Apple has recently released iOS6. Depending on the device, certain features of iOS 6 will be available to users. For example, on my new iPad, Siri is now available. Of course, now I want to upgrade my iPhone 4 because of Siri (among other reasons, but that’s another post for another day).
Aside from a better mail interface, enhancements to Safari, better integration with social networks, and a few other things (I won’t go there with maps), one of the coolest features is Guided Access, which basically prevents a student from navigating out of an app by pressing the home button. While I’m a fan of Bubcaps, I’m an even bigger fan of Guided Access for a multitude of reasons:
1. Password protected so users cannot re-enable the home button
2. For AAC users, this is a perfect way to ensure that the iPad is being used as an AAC device
3. For reluctant learners that do not want to use a particular app, this reinforces concepts such as first then, and prevents any unnecessary struggles for users that may inadvertently navigate out of an app.

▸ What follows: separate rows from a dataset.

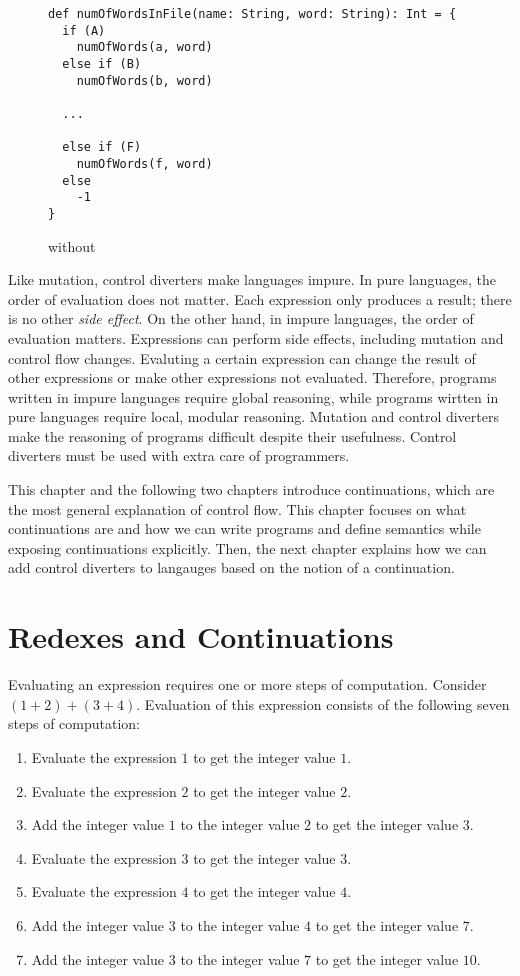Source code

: \begin{figure}[t]
\begin{verbatim}
def numOfWordsInFile(name: String, word: String): Int = {
  if (A)
    numOfWords(a, word)
  else if (B)
    numOfWords(b, word)

  ...

  else if (F)
    numOfWords(f, word)
  else
    -1
}
\end{verbatim}
\caption{ without }
\end{figure}

Like mutation, control diverters make languages impure. In pure languages, the
order of evaluation does not matter. Each expression only produces a result;
there is no other \textit{side effect}.
On the other hand, in impure languages, the order
of evaluation matters. Expressions can perform side effects, including mutation
and control flow changes. Evaluting a certain expression can change the result
of other expressions or make other expressions not evaluated. Therefore,
programs written in impure languages require global reasoning, while programs
wirtten in pure languages require local, modular reasoning.
Mutation and control diverters make the reasoning of programs difficult despite
their usefulness. Control diverters must be used with extra care of programmers.

This chapter and the following two chapters introduce continuations, which are
the most general explanation of control flow. This chapter focuses on what
continuations are and how we can write programs and define semantics while
exposing continuations explicitly. Then, the next chapter explains how we can
add control diverters to langauges based on the notion of a continuation.

\section{Redexes and Continuations}

Evaluating an expression requires one or more steps of computation.
Consider $(1+2)+(3+4)$. Evaluation of this expression consists of the following
seven steps of computation:

\begin{enumerate}
  \item Evaluate the expression $1$ to get the integer value $1$.
  \item Evaluate the expression $2$ to get the integer value $2$.
  \item Add the integer value $1$ to the integer value $2$ to get the integer
    value $3$.
  \item Evaluate the expression $3$ to get the integer value $3$.
  \item Evaluate the expression $4$ to get the integer value $4$.
  \item Add the integer value $3$ to the integer value $4$ to get the integer
    value $7$.
  \item Add the integer value $3$ to the integer value $7$ to get the integer
    value $10$.
\end{enumerate}

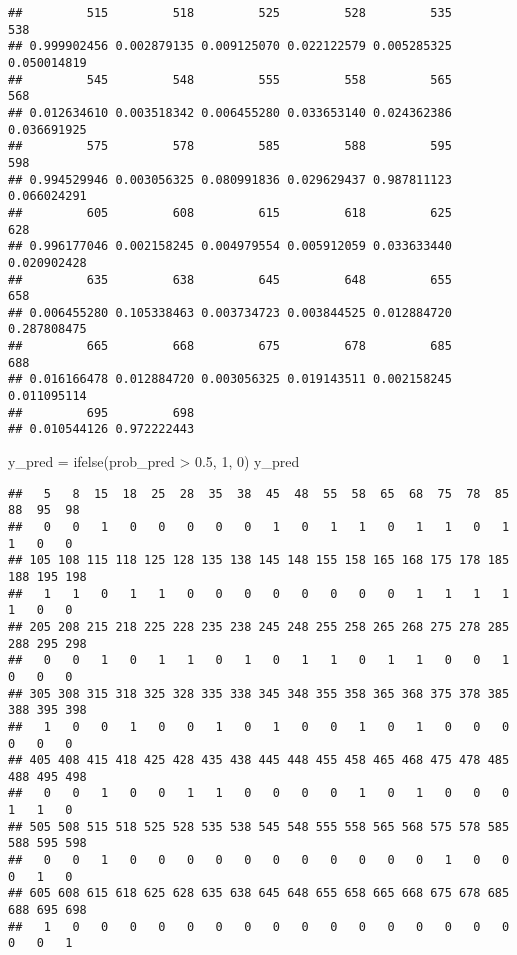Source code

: \documentclass[
]{article}
\newenvironment{Shaded}{\begin{snugshade}}{\end{snugshade}}
\newcommand{\DecValTok}[1]{\textcolor[rgb]{0.00,0.00,0.81}{#1}}
\newcommand{\FloatTok}[1]{\textcolor[rgb]{0.00,0.00,0.81}{#1}}
\newcommand{\FunctionTok}[1]{\textcolor[rgb]{0.00,0.00,0.00}{#1}}
\newcommand{\NormalTok}[1]{#1}
\newcommand{\OtherTok}[1]{\textcolor[rgb]{0.56,0.35,0.01}{#1}}
\newcommand{\SpecialCharTok}[1]{\textcolor[rgb]{0.00,0.00,0.00}{#1}}
\begin{document}
\begin{verbatim}
##         515         518         525         528         535         538 
## 0.999902456 0.002879135 0.009125070 0.022122579 0.005285325 0.050014819 
##         545         548         555         558         565         568 
## 0.012634610 0.003518342 0.006455280 0.033653140 0.024362386 0.036691925 
##         575         578         585         588         595         598 
## 0.994529946 0.003056325 0.080991836 0.029629437 0.987811123 0.066024291 
##         605         608         615         618         625         628 
## 0.996177046 0.002158245 0.004979554 0.005912059 0.033633440 0.020902428 
##         635         638         645         648         655         658 
## 0.006455280 0.105338463 0.003734723 0.003844525 0.012884720 0.287808475 
##         665         668         675         678         685         688 
## 0.016166478 0.012884720 0.003056325 0.019143511 0.002158245 0.011095114 
##         695         698 
## 0.010544126 0.972222443
\end{verbatim}

\begin{Shaded}
\begin{Highlighting}[]
\NormalTok{y\_pred }\OtherTok{=} \FunctionTok{ifelse}\NormalTok{(prob\_pred }\SpecialCharTok{\textgreater{}} \FloatTok{0.5}\NormalTok{, }\DecValTok{1}\NormalTok{, }\DecValTok{0}\NormalTok{)}
\NormalTok{y\_pred}
\end{Highlighting}
\end{Shaded}

\begin{verbatim}
##   5   8  15  18  25  28  35  38  45  48  55  58  65  68  75  78  85  88  95  98 
##   0   0   1   0   0   0   0   0   1   0   1   1   0   1   1   0   1   1   0   0 
## 105 108 115 118 125 128 135 138 145 148 155 158 165 168 175 178 185 188 195 198 
##   1   1   0   1   1   0   0   0   0   0   0   0   0   1   1   1   1   1   0   0 
## 205 208 215 218 225 228 235 238 245 248 255 258 265 268 275 278 285 288 295 298 
##   0   0   1   0   1   1   0   1   0   1   1   0   1   1   0   0   1   0   0   0 
## 305 308 315 318 325 328 335 338 345 348 355 358 365 368 375 378 385 388 395 398 
##   1   0   0   1   0   0   1   0   1   0   0   1   0   1   0   0   0   0   0   0 
## 405 408 415 418 425 428 435 438 445 448 455 458 465 468 475 478 485 488 495 498 
##   0   0   1   0   0   1   1   0   0   0   0   1   0   1   0   0   0   1   1   0 
## 505 508 515 518 525 528 535 538 545 548 555 558 565 568 575 578 585 588 595 598 
##   0   0   1   0   0   0   0   0   0   0   0   0   0   0   1   0   0   0   1   0 
## 605 608 615 618 625 628 635 638 645 648 655 658 665 668 675 678 685 688 695 698 
##   1   0   0   0   0   0   0   0   0   0   0   0   0   0   0   0   0   0   0   1
\end{verbatim}
\end{document}
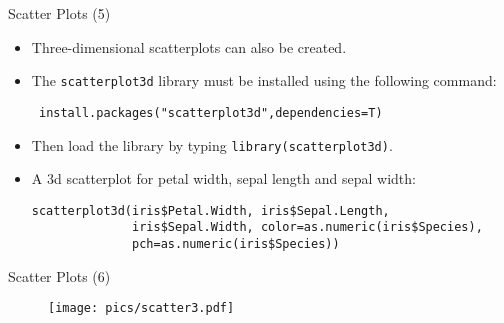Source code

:\documentclass[handout]{beamer}
\begin{document}
\begin{frame}[fragile]{Scatter Plots (5)}
\scriptsize{
\begin{itemize}
 \item Three-dimensional scatterplots can also be created.
 \item The \verb+scatterplot3d+ library must be installed using the following command:
 
 \begin{verbatim}
 install.packages("scatterplot3d",dependencies=T)
 \end{verbatim}
 
 \item Then load the library by typing \verb+library(scatterplot3d)+.
 
 \item A 3d scatterplot for petal width, sepal length and sepal width:
 \begin{verbatim}
scatterplot3d(iris$Petal.Width, iris$Sepal.Length, 
              iris$Sepal.Width, color=as.numeric(iris$Species),
              pch=as.numeric(iris$Species))  
 \end{verbatim}

 
  
\end{itemize}




}
 
\end{frame}


\begin{frame}[fragile]{Scatter Plots (6)}

 
 
  \begin{figure}[h!]
	\centering
	\texttt{[image: pics/scatter3.pdf]}		
\end{figure} 
 
 

 
\end{frame}
\end{document}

Here’s how to enable Guided Access on an iPad:
Guided Access promises to be a powerful tool for our most significantly disabled students who tend to press the home button by accident, or to quit an app they do not prefer to use. It also creates increased opportunities for AAC users to access their device more effectively, therefore targeting its purpose.
Overall, I’m impressed with iOS 6 and have noticed new features every day. However, Guided Access is one of the coolest features!